Methodology

The math behind the predictions.

The Core: 25-State Markov Chains

Every at-bat in baseball starts from one of 24 possible game states — a combination of 8 base-runner configurations (nobody on, runner on first, runners on first and second, etc.) and 3 out counts (0, 1, or 2 outs). Plus one absorbing state: 3 outs, inning over.

For every batter and pitcher in our database, we have a 25×25 transition probability matrix — the probability of moving from any state to any other state when that batter faces that pitcher. These matrices are built from 10 seasons of play-by-play data (2016-2025) covering over 1.7 million at-bats.

We call these matrices Markov Scoring Indices (MSIs).

Combining Batter + Pitcher

For each at-bat, we combine the batter's MSI and the pitcher's MSI into a single transition matrix. The combination weights each player's tendencies against league-average baselines, producing a matchup-specific probability distribution.

This is the heart of the simulation — every at-bat outcome is driven by the specific batter-pitcher matchup, not team-level averages.

Monte Carlo Simulation

To predict a game, we simulate it 10,000 times. Each simulation walks through the full lineup for both teams, simulating every at-bat using the combined transition matrices. Runs score naturally from state transitions (e.g., runner on third → 0 outs transitions to next state with a run scored).

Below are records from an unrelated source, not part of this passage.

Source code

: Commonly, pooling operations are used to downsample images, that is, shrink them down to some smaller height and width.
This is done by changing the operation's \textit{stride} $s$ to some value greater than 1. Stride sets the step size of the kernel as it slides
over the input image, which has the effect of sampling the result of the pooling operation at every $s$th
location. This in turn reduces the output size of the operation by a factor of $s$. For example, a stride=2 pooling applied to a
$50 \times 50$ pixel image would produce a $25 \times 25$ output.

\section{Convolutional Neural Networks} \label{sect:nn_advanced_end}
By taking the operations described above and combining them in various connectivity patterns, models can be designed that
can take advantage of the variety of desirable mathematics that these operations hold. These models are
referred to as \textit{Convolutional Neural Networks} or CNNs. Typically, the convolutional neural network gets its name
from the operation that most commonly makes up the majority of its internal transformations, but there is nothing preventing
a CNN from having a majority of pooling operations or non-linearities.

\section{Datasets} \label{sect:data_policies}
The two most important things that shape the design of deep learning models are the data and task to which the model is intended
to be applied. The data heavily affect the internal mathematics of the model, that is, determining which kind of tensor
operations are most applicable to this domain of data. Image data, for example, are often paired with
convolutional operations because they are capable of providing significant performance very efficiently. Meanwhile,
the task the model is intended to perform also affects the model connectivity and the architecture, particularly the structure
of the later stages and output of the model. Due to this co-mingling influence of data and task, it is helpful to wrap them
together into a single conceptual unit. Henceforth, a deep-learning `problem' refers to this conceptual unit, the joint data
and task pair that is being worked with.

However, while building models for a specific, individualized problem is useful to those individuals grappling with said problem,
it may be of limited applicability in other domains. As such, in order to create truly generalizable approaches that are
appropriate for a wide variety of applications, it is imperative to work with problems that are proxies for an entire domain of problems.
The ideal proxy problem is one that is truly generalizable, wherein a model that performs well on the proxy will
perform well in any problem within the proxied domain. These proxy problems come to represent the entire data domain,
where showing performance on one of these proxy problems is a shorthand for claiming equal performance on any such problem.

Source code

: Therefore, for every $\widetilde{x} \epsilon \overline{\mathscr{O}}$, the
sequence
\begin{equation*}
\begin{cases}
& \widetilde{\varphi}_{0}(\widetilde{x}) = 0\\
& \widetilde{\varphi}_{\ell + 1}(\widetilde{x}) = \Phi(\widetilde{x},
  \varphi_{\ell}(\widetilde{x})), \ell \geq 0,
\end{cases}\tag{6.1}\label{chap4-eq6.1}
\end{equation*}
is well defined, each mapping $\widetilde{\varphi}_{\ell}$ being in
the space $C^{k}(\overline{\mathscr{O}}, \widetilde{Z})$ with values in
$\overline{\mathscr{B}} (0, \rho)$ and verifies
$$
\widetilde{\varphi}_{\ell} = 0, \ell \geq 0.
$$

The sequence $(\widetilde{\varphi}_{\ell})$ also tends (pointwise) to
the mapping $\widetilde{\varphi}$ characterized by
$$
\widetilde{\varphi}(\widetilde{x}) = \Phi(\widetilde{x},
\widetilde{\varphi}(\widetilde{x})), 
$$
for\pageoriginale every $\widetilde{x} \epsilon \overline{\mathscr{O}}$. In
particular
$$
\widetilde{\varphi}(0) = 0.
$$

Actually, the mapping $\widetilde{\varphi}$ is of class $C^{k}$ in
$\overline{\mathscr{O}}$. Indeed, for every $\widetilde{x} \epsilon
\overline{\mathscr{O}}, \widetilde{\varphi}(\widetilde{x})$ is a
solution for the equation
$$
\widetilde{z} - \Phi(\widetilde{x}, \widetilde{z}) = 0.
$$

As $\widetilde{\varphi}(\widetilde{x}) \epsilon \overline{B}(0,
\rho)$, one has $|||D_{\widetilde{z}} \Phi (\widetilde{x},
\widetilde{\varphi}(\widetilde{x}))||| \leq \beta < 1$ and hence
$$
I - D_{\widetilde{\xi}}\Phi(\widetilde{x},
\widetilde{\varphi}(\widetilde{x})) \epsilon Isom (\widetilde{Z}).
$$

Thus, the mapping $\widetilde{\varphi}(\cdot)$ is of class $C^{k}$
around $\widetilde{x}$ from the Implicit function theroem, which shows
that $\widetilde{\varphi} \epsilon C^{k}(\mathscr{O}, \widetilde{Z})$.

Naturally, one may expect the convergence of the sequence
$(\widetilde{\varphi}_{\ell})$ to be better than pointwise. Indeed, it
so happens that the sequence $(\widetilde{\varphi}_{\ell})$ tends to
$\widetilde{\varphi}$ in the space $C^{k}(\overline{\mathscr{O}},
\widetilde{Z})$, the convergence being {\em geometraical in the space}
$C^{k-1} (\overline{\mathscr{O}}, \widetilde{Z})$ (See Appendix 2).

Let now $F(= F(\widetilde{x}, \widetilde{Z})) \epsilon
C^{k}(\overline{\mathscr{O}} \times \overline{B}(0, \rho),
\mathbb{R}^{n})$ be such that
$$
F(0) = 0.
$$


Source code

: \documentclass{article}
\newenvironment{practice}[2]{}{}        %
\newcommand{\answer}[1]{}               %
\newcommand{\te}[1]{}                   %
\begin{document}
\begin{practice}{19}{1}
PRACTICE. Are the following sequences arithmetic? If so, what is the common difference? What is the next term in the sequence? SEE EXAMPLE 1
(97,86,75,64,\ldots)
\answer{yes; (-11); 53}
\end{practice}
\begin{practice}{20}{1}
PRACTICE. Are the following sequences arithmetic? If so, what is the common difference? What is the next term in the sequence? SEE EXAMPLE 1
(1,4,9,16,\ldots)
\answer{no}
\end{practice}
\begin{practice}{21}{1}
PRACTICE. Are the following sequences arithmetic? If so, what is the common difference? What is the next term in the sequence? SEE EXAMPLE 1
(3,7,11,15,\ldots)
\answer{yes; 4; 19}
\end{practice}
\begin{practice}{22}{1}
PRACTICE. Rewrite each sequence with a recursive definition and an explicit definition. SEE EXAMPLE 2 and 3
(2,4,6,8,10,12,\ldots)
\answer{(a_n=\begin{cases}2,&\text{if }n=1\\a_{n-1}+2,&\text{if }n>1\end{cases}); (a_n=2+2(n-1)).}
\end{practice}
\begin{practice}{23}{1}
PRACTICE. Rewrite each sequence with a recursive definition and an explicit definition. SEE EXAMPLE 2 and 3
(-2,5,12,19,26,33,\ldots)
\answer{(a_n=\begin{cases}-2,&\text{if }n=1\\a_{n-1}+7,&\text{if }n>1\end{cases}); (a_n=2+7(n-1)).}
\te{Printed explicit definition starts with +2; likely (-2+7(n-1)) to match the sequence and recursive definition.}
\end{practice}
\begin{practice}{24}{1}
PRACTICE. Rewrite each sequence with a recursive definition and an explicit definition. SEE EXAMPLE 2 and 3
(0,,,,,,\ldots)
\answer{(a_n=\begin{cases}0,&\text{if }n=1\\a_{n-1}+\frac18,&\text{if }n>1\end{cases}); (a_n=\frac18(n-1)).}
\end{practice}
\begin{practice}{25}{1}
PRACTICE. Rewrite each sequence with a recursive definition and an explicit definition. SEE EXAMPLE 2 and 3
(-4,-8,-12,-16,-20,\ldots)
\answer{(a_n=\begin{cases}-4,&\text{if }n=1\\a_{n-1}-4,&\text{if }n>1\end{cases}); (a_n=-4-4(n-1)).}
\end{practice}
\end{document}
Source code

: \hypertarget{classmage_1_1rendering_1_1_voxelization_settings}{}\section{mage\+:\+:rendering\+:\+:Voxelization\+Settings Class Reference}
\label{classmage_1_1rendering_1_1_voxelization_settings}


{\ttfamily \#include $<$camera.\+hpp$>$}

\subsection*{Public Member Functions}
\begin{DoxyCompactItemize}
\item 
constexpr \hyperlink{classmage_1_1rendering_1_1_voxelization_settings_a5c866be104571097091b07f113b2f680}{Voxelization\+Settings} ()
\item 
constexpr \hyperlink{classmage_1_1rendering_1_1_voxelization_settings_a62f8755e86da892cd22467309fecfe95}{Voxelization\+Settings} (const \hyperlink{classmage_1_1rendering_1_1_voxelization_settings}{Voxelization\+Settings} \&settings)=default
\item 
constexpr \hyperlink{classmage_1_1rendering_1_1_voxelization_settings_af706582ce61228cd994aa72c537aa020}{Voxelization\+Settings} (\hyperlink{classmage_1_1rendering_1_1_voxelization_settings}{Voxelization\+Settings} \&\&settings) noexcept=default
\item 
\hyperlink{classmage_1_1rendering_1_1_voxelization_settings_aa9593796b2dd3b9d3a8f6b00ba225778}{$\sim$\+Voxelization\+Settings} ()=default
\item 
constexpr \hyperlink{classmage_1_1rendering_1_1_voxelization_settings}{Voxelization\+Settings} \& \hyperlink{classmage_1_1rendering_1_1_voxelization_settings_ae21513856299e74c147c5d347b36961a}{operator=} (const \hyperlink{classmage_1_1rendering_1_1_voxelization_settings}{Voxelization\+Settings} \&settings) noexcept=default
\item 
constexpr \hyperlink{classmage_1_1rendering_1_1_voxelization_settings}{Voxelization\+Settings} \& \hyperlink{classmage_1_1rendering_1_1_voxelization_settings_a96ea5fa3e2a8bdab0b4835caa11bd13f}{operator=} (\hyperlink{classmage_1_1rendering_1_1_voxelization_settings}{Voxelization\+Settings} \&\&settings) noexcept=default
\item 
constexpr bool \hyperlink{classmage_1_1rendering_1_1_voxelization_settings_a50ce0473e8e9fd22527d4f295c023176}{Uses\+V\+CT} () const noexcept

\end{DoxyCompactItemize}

From 10,000 simulations, we get full probability distributions for:

  • Win probability for each team
  • Expected score and score distribution
  • Over/under probabilities at various lines

Elo Ratings

Pure Markov simulation captures individual matchups but misses team-level factors: momentum, bullpen depth, coaching, and intangibles. We supplement with an Elo rating system that updates after every game.

Our production model blends Markov and Elo predictions 50/50. This ensemble consistently outperforms either component alone:

3-season average (7,289 games):

Markov only: ~53.9%

Elo only: ~56.0%

Blend 50/50: ~56.1%

Data Sources

  • Retrosheet — Play-by-play data for MSI construction (2016-2025). 22,764 games, 2,513 batters, 2,450 pitchers.
  • MySportsFeeds — Daily schedules, lineups, and live game data during the season.

What's Next

  • 🔄 Recency weighting — Exponential decay for older seasons so recent performance matters more.
  • 🏟️ Park factors — Adjusting for ballpark-specific run environments (Coors Field isn't Petco Park).
  • 🌦️ Weather integration — Temperature, wind, and humidity affect ball flight and scoring.